さらに、叱る時の言葉も統一しておくというのも重要です。
これは家族それぞれが自分の基準で犬を叱ってしまうと、叱られるときと叱られない時ができてしまいますし、叱る人と叱らない人ができてしまう恐れがあります。
このような対応をされると、犬は正しい行動というのがはっきりせずにぼやけてしまうため非常に混乱してしまうんですね。
「まぁ家族がそれぞれの対応をしたら犬が混乱するのはわかるけど、私は一人で飼っているから大丈夫!」と思われる人も、意外と叱るタイミングを統一できていないことがありますので、一度見直してみるとよいかもしれません。
特にうまくしつけが進まないとお悩みの方や、とりあえずしつけは終わったけどしつけにてこずったなぁという方は、ちょっと冷静に見返してみると今後の犬との関係が劇的に変わることがあります。
しょんぼり顔は卒業!性格と叱り方
性格というのは飼い主さんの性格ではなく、犬の性格です。
犬は賢い動物ですので全般的に言えますが、特に賢さが顕著な犬種だったり、賢い犬だなぁと飼い主さんが感心するような犬の場合、先ほどご紹介した「無駄なストレスを与えない」ことは特に気を付けてください。
叱り方が間違えていると、賢い犬ほど強くストレスをためてしまいます。
本当は賢いので正しい行動ができる犬なのに、飼い主さんの育て方で賢くないと思われる犬に育ててしまうことは多々あります。
長々と怒ってしまうことは犬にとって完全に無駄なことであり、ストレスを与える大きな原因の一つにもなります。
分かりやすく伝えることを常に意識して犬と接してあげてください。
そして賢い犬だって暇を持て余せばイタズラだってします。
運動欲求と愛情欲求は毎日しっかりと満たせるように気を配っていきましょう!
そして犬の性格や育てた環境などいろいろな要因から犬の性格は決まっていきます。
基本的なしかり方やタイミングなどはご紹介してきたとおりですが…
- ポジティブ&ハイテンションな犬
- 怖がり&繊細な犬
この2つの性格であった場合は、さらに注意していただきたいことがあります。
ポジティブ&ハイテンションな犬の場合、興奮しやすいため飼い主さんの言葉が届きにくいという面があります。
この性格の犬には叱っている時も褒めている時も高い音域はなるべく使わず、いつも低めの声で落ち着いた様子で接することが必要です。
高い音域は喜んでいるときにも発せられる音域なので、感情が高ぶってしまいやすいです。

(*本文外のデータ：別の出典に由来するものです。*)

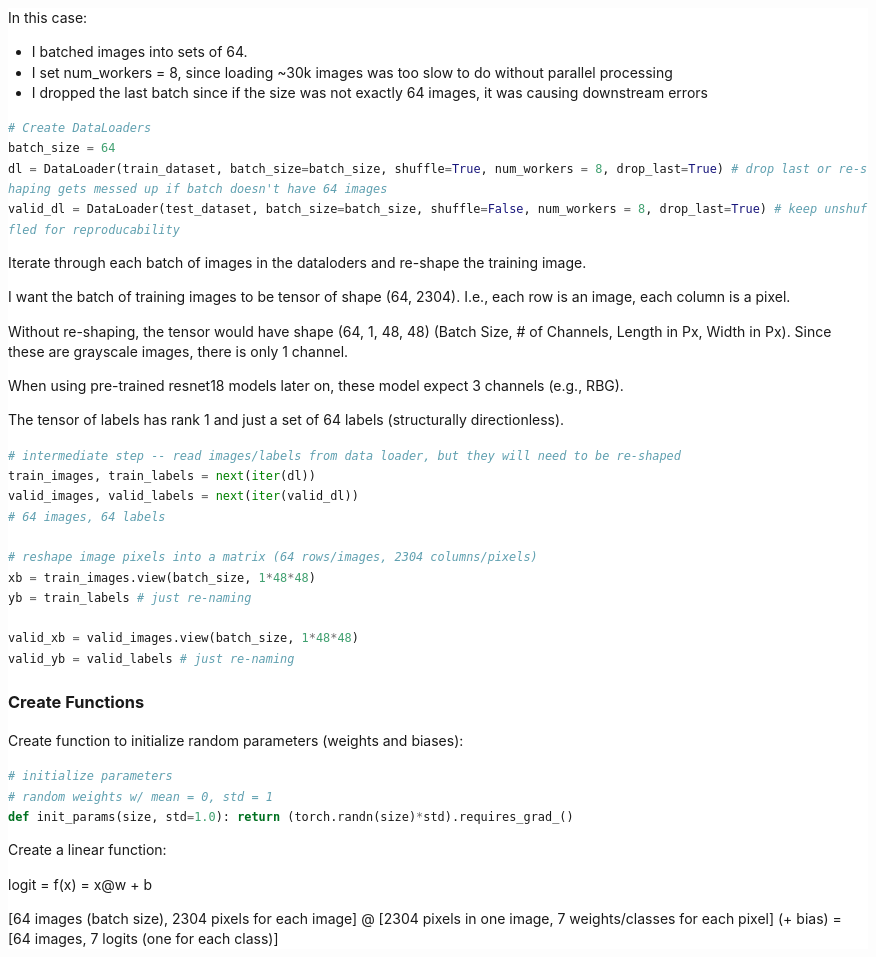 In this case:
- I batched images into sets of 64. 
- I set num_workers = 8, since loading ~30k images was too slow to do without parallel processing
- I dropped the last batch since if the size was not exactly 64 images, it was causing downstream errors


```python
# Create DataLoaders
batch_size = 64
dl = DataLoader(train_dataset, batch_size=batch_size, shuffle=True, num_workers = 8, drop_last=True) # drop last or re-shaping gets messed up if batch doesn't have 64 images
valid_dl = DataLoader(test_dataset, batch_size=batch_size, shuffle=False, num_workers = 8, drop_last=True) # keep unshuffled for reproducability
```

Iterate through each batch of images in the dataloders and re-shape the training image.

I want the batch of training images to be tensor of shape (64, 2304). I.e., each row is an image, each column is a pixel. 

Without re-shaping, the tensor would have shape (64, 1, 48, 48) (Batch Size, # of Channels, Length in Px, Width in Px). Since these are grayscale images, there is only 1 channel. 

When using pre-trained resnet18 models later on, these model expect 3 channels (e.g., RBG).

The tensor of labels has rank 1 and just a set of 64 labels (structurally directionless).


```python
# intermediate step -- read images/labels from data loader, but they will need to be re-shaped
train_images, train_labels = next(iter(dl))
valid_images, valid_labels = next(iter(valid_dl))
# 64 images, 64 labels

# reshape image pixels into a matrix (64 rows/images, 2304 columns/pixels)
xb = train_images.view(batch_size, 1*48*48)
yb = train_labels # just re-naming

valid_xb = valid_images.view(batch_size, 1*48*48)
valid_yb = valid_labels # just re-naming
```

### Create Functions

Create function to initialize random parameters (weights and biases):


```python
# initialize parameters
# random weights w/ mean = 0, std = 1
def init_params(size, std=1.0): return (torch.randn(size)*std).requires_grad_()
```

Create a linear function: 

logit = f(x) = x@w + b

[64 images (batch size), 2304 pixels for each image] @ [2304 pixels in one image, 7 weights/classes for each pixel] (+ bias) = [64 images, 7 logits (one for each class)]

犬は興奮してしまうと叱られていることも褒められていることもよくわからなくなって、興奮が鎮まるまでに時間がかかってしまいます。
「うちの犬は興奮しやすいなぁ」と思われる場合は、落ち着かせるコマンドである「おすわり」や「フセ」をしっかり訓練していつでもできるようにしておくのが望ましいです。

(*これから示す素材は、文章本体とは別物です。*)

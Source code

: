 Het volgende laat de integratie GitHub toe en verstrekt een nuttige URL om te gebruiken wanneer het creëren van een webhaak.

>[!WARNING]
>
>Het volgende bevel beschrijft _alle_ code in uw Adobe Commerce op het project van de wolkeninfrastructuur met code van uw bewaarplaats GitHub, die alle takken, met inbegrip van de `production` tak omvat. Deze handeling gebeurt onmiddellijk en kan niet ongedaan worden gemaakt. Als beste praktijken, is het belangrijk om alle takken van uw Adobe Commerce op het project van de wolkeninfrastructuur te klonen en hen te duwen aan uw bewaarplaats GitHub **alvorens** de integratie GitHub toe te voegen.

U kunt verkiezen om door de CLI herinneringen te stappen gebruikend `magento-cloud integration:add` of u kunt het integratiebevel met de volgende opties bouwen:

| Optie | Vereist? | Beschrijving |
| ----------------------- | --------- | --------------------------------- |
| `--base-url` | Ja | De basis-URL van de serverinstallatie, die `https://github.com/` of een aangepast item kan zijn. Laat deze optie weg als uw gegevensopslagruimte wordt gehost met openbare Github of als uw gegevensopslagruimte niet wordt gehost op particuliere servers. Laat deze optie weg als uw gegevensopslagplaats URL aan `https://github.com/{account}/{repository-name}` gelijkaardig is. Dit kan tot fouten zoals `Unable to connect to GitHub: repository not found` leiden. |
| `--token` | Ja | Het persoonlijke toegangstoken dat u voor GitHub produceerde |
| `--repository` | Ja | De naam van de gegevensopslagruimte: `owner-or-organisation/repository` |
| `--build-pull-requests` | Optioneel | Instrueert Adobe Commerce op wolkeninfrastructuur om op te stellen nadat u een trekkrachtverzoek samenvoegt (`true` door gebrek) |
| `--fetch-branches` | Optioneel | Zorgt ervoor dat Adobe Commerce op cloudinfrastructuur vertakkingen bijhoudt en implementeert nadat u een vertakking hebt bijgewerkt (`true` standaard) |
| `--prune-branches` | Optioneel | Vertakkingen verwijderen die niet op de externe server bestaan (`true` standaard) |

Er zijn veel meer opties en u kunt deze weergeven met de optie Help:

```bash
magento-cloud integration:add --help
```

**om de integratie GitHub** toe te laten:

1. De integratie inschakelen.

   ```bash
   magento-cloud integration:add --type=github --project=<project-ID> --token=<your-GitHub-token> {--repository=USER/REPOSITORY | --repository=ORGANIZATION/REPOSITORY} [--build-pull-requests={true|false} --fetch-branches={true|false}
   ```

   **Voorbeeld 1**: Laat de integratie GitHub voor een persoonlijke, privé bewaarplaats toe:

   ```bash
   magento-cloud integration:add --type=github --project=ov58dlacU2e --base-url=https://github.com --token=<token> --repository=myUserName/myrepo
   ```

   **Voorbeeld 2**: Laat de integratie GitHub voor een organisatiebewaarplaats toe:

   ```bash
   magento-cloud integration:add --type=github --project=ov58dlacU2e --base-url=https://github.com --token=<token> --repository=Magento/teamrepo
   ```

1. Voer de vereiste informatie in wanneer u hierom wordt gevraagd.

怖がり&繊細な犬の場合は、「叱らない」という選択肢も考えていただきたいところです。
叱るということが重要なのではなくて、伝えるということが重要ですから、「褒めることで正しい行動を理解させる」ようにしてもらったほうが有効です。
叱って怖がらせてしまうと、感情が怖い気持ちでいっぱいになってしまうので、飼い主さんの言葉が犬に届きにくくなってしまうんですね。

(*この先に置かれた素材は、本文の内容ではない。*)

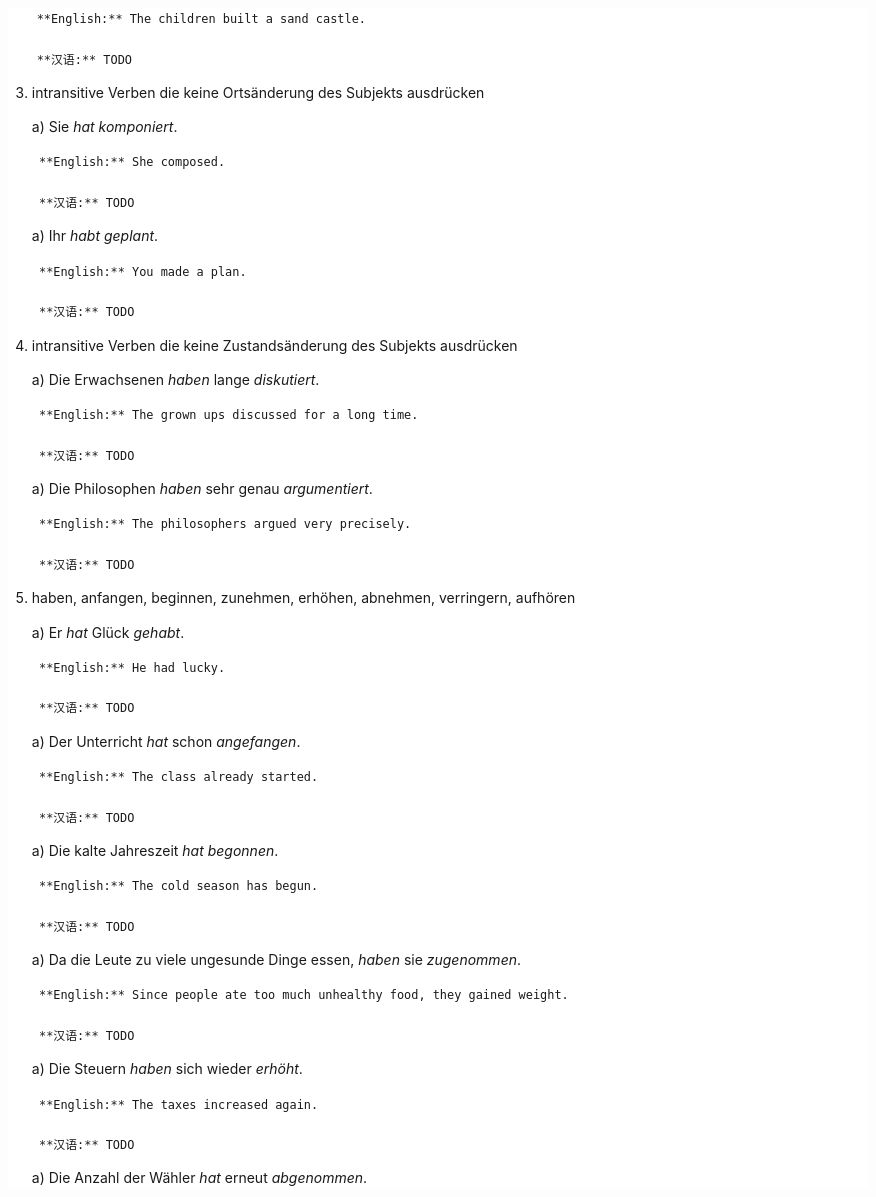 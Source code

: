 		**English:** The children built a sand castle.

		**汉语:** TODO

3. intransitive Verben die keine Ortsänderung des Subjekts ausdrücken

	a) Sie _hat_ _komponiert_.

		**English:** She composed.

		**汉语:** TODO

	a) Ihr _habt_ _geplant_.

		**English:** You made a plan.

		**汉语:** TODO

4. intransitive Verben die keine Zustandsänderung des Subjekts ausdrücken

	a) Die Erwachsenen _haben_ lange _diskutiert_.

		**English:** The grown ups discussed for a long time.

		**汉语:** TODO

	a) Die Philosophen _haben_ sehr genau _argumentiert_.

		**English:** The philosophers argued very precisely.

		**汉语:** TODO

5. haben, anfangen, beginnen, zunehmen, erhöhen, abnehmen, verringern, aufhören

	a) Er _hat_ Glück _gehabt_.

		**English:** He had lucky.

		**汉语:** TODO

	a) Der Unterricht _hat_ schon _angefangen_.

		**English:** The class already started.

		**汉语:** TODO

	a) Die kalte Jahreszeit _hat_ _begonnen_.

		**English:** The cold season has begun.

		**汉语:** TODO

	a) Da die Leute zu viele ungesunde Dinge essen, _haben_ sie _zugenommen_.

		**English:** Since people ate too much unhealthy food, they gained weight.

		**汉语:** TODO

	a) Die Steuern _haben_ sich wieder _erhöht_.

		**English:** The taxes increased again.

		**汉语:** TODO

	a) Die Anzahl der Wähler _hat_ erneut _abgenommen_.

引いては飼い主さんのことも怖がってしまい、信頼関係を築くどころではなくなってしまいますから、叱ることを控えるのと同時に怖い顔や不機嫌な顔も見せないようにしてもらいたいと思います。
犬がしょんぼりしているしている時の気持ちや、しょんぼりさせないための飼い主さんの行動などをご紹介してきました。
愛犬を擬人化して考えてしまうのは人間の常ではありますが、人間目線で想像して犬の気持ちとかけ離れた判断をしてしまうことは危険なことでもあります。
しょんぼりした顔をしているのは、見た目通り「何らかの原因」で犬にとって望ましくない状態にいるので、その状態を改善して落ち着いた生活を送れる環境を整えてあげてください。